One company asked Kuker if they could finish a building in four months for them to move into. Kuker said that’s not enough time to get council approval for a building and then construct it. That’s why PSD wants to get to work as soon as possible..
“A lot of these industrial people have short lead times,” he said.
Kuker would like the building to be completed by the end of 2017.
In the long-term, this 45-acre site PSD is buying from Hageman Holdings could have up to seven buildings of similar size, although Kuker said he would be flexible in considering larger buildings.
But beyond hearing a market demand for light industrial, Kuker is excited for the chance to help bring more jobs to Ramsey which ultimately will help the city grow.

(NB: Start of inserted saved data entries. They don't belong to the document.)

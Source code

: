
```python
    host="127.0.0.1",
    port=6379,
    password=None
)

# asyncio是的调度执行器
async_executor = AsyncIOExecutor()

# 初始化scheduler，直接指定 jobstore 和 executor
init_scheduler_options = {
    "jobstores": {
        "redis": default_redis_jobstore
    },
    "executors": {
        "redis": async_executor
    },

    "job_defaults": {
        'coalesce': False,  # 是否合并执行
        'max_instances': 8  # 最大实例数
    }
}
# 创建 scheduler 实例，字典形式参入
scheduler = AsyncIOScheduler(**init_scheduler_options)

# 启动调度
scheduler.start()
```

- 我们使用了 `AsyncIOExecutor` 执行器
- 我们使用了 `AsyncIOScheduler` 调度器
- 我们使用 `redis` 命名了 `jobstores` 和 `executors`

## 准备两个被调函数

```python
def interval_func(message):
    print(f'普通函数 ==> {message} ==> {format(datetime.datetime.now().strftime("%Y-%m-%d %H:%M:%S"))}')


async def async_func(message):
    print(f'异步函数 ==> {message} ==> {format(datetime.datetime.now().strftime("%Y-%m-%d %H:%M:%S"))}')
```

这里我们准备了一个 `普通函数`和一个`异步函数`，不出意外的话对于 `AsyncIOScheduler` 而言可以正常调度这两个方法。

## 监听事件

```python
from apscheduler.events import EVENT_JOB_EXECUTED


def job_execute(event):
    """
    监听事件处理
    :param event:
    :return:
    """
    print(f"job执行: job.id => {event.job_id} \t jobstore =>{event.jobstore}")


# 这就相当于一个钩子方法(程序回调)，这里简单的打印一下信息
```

PSD’s interest in seeing the city prosper extends beyond the business park. According to Kuker, PSD owns about 30 acres of undeveloped land in The COR. The company’s 122-unit apartment complex near The Draw park is more than 60 percent leased and PSD is starting to work on plans for a second apartment building that would have around 100 units, according to Kuker.
PSD also owns the former Diamonds Sports Bar site on the southwest corner of Highway 10 and Traprock Street by the entrance to the Mississippi West Regional Park.
Residents will see tree clearing and site grading happen on the prospective business park site prior to the council voting on the subsidy because there’s a lot of work that needs to be done, Kuker noted. There’s a large dirt pile on the site that came from Hageman’s property on the north side of Bunker when that land was slated for a new campus for Meadow Creek Christian School (name later changed to Legacy Christian Academy). Legacy no longer has plans for a new school at this site.
“We’re excited to see this (business park) move forward,” Kuker said. “It will bring more job growth.”